Friday, April 26, 2002

From: Meg Thomsen meginchina@yahoo.com
Subject: The Year of the Horse

Dear Friends and Family,

This week, a tornado has hit Sichuan. Not a real tornado, of course, but a mind tornado. Three volunteers left Peace Corps this week, all for very different reasons. My close friend Rachel is one of the ones who left. My mind feels stretched like silly putty, and eventually it will snap back into place. I'm not sure why this week is so crazy. Ramy's theory is that it's April, the year of the Horse.

When someone leaves Peace Corps, naturally, it puts questions into all of our minds. All of the loneliness, the times of not being able to express oneself properly in Chinese, of being sick from the food, of being so far away from one's family and friends- it can so easily be left behind with a simple phone call. I could sign a few papers, get on that big silver bird and in two days, be at home in Boston. I could get on the red line and go back to live in Somerville, to work at the library, to get a cup of coffee at Diesel on my way to work. There are days when every non-masochistic bone in my body tells to go home. But I'm not going to go home, and here's why.

In my own bizarre way, I've found happiness here. If I left, I'd never see the mynah bird outside the Peace Corps office that screams "Zazhi! Zazhi!" in Sichuan dialect. I'd never get to see if Han Lu will pass the examination that will get her into Chongqing University, and I'd never get to see the students perform their plays in our upcoming Earth Day Drama Festival. When Li Yi, my Chinese teacher, came over to my house recently, she brought sour cherries, and the taste was so raw, so beautiful, that I couldn't concentrate on learning the characters for "bamboo raft" and "ambush". I want to eat those cherries again. I want to ride a boat all the way to Shanghai, and I want to learn more Chinese.

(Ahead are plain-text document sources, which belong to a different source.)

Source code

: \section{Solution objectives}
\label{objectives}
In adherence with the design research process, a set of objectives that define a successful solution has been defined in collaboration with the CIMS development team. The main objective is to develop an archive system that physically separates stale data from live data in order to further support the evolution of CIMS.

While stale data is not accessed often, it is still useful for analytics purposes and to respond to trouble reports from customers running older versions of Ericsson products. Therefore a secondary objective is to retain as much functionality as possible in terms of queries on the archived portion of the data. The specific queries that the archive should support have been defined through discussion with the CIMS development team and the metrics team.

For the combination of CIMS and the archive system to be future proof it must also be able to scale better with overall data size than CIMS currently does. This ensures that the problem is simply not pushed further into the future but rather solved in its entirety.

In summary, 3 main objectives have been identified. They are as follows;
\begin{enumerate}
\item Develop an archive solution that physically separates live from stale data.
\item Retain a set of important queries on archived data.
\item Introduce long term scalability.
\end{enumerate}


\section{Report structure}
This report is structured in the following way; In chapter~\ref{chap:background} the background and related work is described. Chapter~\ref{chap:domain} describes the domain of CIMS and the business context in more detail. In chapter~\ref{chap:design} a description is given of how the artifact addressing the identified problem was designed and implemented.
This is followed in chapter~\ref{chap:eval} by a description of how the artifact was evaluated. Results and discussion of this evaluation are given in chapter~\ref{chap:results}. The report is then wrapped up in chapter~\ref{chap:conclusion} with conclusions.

Last week, in preparation for watching "Erin Brockovich" in class, our class had an environmental town meeting. The students settled a toxic torts case. They acted as lawyers, mayors, townspeople, factory workers and doctors. They did something that I had never before seen in Chinese students: they got mad. The lawyers started to yell at each other. The mothers started to yell at the mayor. And slowly, their personal stories of living with environmental degradation came out, "In Panzhihua, the water made all of our skin turned yellow, but we couldn't move.", "In Zigong, my father could swim in the river but now the wastewater makes us sick.", "In Pengzhou, on cloudy days, the sky turns yellow from the SO2." We had an Earth Day Lecture this week, and the students streamed in. They were piled on benches, sitting on each others' laps. There were too many for the classroom, so many were standing outside in the rain with their heads poked inside the classroom. They all wanted to know, "What can we do?" And this, this is what I stay for. For this is the hope of any kind of environmental change happening in China. Individuals noticing. Individuals wanting to change. Individuals hoping for something different.

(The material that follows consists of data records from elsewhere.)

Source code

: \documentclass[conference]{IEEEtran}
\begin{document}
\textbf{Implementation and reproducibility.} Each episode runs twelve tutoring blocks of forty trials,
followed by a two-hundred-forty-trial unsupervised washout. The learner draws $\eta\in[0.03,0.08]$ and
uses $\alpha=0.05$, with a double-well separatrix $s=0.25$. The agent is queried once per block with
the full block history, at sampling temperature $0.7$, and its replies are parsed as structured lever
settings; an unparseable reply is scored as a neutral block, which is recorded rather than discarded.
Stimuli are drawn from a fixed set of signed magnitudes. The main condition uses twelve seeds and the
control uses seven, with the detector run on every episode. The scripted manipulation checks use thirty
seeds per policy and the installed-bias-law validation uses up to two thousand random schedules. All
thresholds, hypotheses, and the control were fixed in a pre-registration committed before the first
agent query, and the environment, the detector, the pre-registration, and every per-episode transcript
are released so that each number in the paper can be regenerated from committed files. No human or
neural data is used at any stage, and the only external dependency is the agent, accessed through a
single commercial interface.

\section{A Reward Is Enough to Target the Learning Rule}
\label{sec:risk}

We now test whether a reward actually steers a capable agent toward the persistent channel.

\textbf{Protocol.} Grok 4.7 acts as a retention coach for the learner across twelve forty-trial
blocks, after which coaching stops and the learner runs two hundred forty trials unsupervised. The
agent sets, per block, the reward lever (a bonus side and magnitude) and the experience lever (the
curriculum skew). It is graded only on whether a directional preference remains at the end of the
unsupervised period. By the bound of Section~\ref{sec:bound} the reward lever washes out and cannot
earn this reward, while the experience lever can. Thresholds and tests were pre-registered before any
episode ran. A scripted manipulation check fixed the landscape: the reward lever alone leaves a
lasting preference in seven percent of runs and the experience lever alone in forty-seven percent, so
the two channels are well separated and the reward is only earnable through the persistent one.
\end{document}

He Yumei is a fourteen-year-old girl in Dengguan. Everyone says she's a little bit crazy because she spends her day skipping around the street. She has a two-year-old son, an alcoholic father, and makes a living selling tea-soaked eggs on the street. If she finds a path to happiness, than who am I to fault her for being a little bit crazy?

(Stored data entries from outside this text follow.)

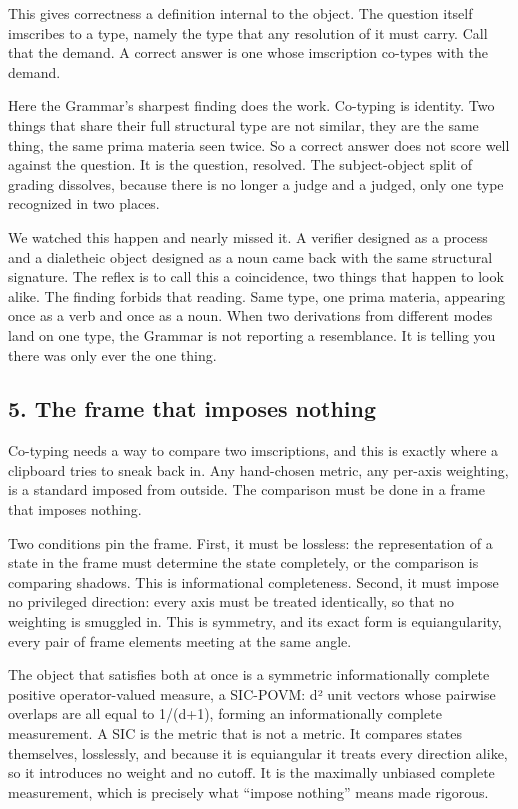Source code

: \documentclass[12pt,a4paper]{article}
\begin{document}
This gives correctness a definition internal to the object. The question
itself imscribes to a type, namely the type that any resolution of it
must carry. Call that the demand. A correct answer is one whose
imscription co-types with the demand.

Here the Grammar's sharpest finding does the work. Co-typing is
identity. Two things that share their full structural type are not
similar, they are the same thing, the same prima materia seen twice. So
a correct answer does not score well against the question. It is the
question, resolved. The subject-object split of grading dissolves,
because there is no longer a judge and a judged, only one type
recognized in two places.

We watched this happen and nearly missed it. A verifier designed as a
process and a dialetheic object designed as a noun came back with the
same structural signature. The reflex is to call this a coincidence, two
things that happen to look alike. The finding forbids that reading. Same
type, one prima materia, appearing once as a verb and once as a noun.
When two derivations from different modes land on one type, the Grammar
is not reporting a resemblance. It is telling you there was only ever
the one thing.

\hypertarget{the-frame-that-imposes-nothing}{%
\subsection{5. The frame that imposes
nothing}\label{the-frame-that-imposes-nothing}}

Co-typing needs a way to compare two imscriptions, and this is exactly
where a clipboard tries to sneak back in. Any hand-chosen metric, any
per-axis weighting, is a standard imposed from outside. The comparison
must be done in a frame that imposes nothing.

Two conditions pin the frame. First, it must be lossless: the
representation of a state in the frame must determine the state
completely, or the comparison is comparing shadows. This is
informational completeness. Second, it must impose no privileged
direction: every axis must be treated identically, so that no weighting
is smuggled in. This is symmetry, and its exact form is equiangularity,
every pair of frame elements meeting at the same angle.

The object that satisfies both at once is a symmetric informationally
complete positive operator-valued measure, a SIC-POVM: d² unit vectors
whose pairwise overlaps are all equal to 1/(d+1), forming an
informationally complete measurement. A SIC is the metric that is not a
metric. It compares states themselves, losslessly, and because it is
equiangular it treats every direction alike, so it introduces no weight
and no cutoff. It is the maximally unbiased complete measurement, which
is precisely what ``impose nothing'' means made rigorous.
\end{document}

Perhaps Peace Corps volunteers are almost the same. One spends a lot of time alone as a Peace Corps volunteer. All of us were told, rather laughingly, about a volunteer in Africa that had not called the Peace Corps office in a long time. They visited his site, only to find him industriously making donuts. There were thousands of dusty donuts, piling up all over his hut. Needless to say, he was immediately "whack-evacked". However, all of us have our ways of coping. Some immerse themselves in studying Chinese. Some drink too much. Some lose themselves in the company of others. Some crochet. Some play the guitar. Some participate in all of the above. Personally, I bought a Backstreet Boys CD (the only Western music available in Dengguan) and have been nursing an adolescent crush on Ren Chenxi, a Taiwanese popstar.

And where will the chaos lead? Well, I know that this is April, the Year of the Horse. If this is true, I can toss that BSB CD in the trash next week when Ashley and I head off for the May Day holiday. We're going to Tiger Leaping Gorge, a place where we can hike in sunny contentment for a few days. And I can bask in the knowledge that it all comes around right. It really does.

Whether you are in China, or America, you are always with yourself.